• _Source records_
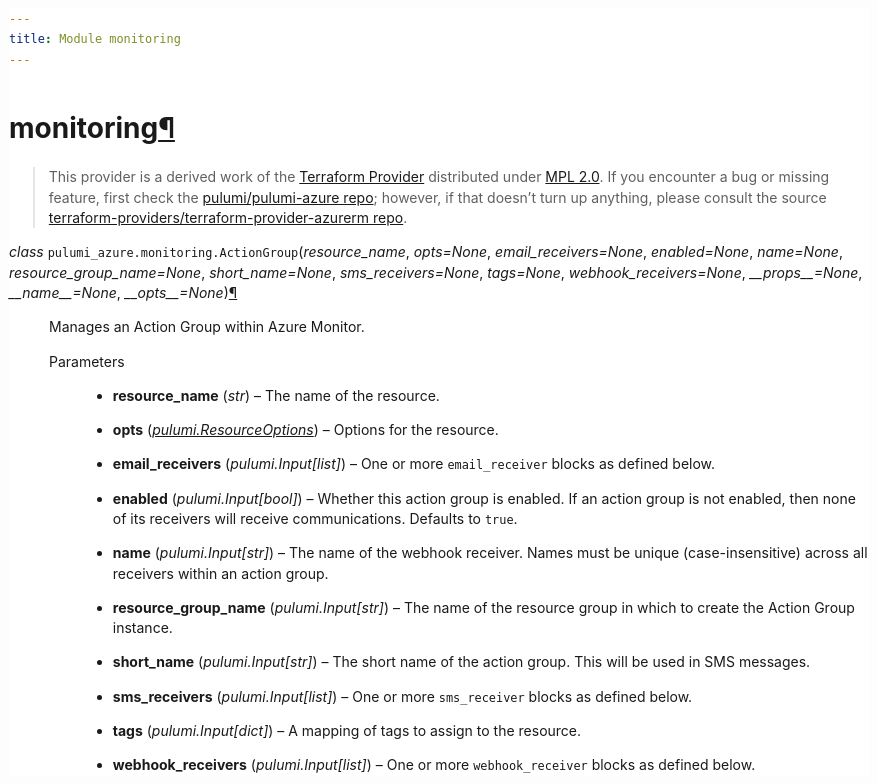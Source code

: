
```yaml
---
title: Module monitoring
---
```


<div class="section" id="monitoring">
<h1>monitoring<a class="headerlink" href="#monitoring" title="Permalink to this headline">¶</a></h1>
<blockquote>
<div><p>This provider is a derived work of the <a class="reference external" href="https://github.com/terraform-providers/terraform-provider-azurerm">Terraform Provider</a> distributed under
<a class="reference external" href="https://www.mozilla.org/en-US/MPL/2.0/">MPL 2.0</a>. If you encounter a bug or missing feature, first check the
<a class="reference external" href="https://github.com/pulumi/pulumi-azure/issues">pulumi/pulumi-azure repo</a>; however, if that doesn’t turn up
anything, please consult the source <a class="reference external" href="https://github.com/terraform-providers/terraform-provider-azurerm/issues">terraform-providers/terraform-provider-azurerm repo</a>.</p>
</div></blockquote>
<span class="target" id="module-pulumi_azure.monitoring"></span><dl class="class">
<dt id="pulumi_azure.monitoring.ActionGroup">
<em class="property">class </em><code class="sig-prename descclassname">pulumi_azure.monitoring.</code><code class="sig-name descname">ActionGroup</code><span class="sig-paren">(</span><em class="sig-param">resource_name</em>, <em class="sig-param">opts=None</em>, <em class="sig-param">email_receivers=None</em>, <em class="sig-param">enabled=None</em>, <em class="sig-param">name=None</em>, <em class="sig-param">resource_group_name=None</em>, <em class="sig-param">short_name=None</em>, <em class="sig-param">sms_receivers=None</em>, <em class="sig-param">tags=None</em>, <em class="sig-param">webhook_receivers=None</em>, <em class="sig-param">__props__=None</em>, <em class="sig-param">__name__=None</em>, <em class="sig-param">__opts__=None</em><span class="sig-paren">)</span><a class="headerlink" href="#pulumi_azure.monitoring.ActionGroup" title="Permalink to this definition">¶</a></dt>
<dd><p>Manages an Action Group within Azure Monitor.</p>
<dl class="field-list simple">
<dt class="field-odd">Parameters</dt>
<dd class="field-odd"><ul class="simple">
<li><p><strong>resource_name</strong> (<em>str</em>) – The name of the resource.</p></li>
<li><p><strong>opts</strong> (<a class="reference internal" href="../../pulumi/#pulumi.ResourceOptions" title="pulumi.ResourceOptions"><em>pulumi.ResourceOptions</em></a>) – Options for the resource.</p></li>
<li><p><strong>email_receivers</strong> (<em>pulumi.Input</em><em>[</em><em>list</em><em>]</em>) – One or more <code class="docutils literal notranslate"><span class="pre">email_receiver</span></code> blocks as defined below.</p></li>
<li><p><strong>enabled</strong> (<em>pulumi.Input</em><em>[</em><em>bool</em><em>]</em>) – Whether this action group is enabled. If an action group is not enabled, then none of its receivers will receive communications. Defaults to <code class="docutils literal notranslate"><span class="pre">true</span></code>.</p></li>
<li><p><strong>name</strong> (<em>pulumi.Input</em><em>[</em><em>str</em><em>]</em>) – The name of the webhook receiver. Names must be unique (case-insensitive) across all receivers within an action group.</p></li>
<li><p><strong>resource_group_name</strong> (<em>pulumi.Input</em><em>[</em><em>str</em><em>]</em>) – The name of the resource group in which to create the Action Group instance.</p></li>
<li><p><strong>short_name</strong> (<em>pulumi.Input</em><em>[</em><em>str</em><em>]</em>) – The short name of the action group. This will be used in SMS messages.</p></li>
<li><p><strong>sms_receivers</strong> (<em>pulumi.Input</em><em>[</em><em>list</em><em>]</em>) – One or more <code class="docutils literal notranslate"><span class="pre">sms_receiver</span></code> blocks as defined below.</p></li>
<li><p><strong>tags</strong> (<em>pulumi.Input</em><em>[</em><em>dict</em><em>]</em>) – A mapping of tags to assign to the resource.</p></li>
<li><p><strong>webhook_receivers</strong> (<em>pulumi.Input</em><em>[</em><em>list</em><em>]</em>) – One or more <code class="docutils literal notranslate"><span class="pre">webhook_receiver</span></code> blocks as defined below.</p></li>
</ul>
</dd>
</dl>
==
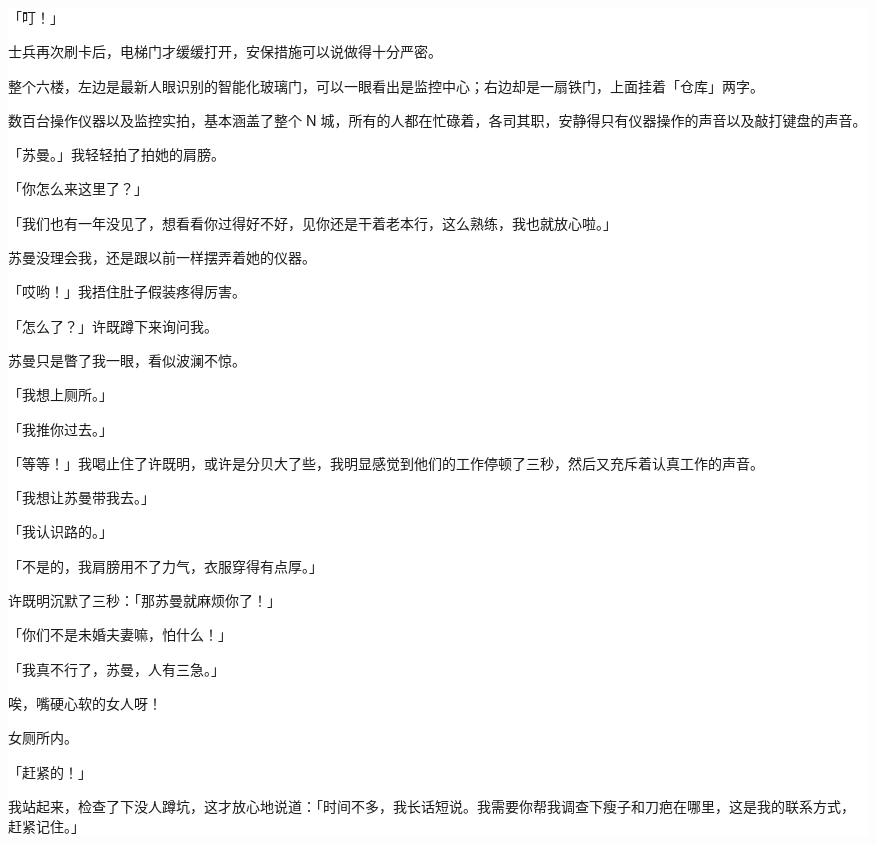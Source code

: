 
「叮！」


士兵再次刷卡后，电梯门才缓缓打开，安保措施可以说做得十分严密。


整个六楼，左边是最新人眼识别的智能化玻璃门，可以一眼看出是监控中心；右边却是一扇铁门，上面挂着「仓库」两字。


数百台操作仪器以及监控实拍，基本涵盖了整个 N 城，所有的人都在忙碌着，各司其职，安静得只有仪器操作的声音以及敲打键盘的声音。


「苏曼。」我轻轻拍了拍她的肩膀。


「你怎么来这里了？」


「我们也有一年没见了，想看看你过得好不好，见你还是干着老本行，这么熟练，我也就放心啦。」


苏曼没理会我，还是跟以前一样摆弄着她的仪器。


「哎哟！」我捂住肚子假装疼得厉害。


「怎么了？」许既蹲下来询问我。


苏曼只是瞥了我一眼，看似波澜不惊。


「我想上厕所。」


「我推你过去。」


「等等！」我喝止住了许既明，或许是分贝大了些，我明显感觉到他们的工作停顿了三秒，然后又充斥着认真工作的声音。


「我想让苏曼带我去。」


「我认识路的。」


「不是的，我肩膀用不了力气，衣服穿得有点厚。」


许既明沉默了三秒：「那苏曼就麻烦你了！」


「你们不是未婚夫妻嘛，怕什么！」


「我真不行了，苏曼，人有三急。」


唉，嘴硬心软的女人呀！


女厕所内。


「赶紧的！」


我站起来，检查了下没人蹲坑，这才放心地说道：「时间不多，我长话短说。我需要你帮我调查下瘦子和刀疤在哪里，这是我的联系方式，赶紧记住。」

• _What is expected_
Give the number of lines in the entries above that contain the word "azurerm", with no accompanying text.

• _Result of this exercise_
2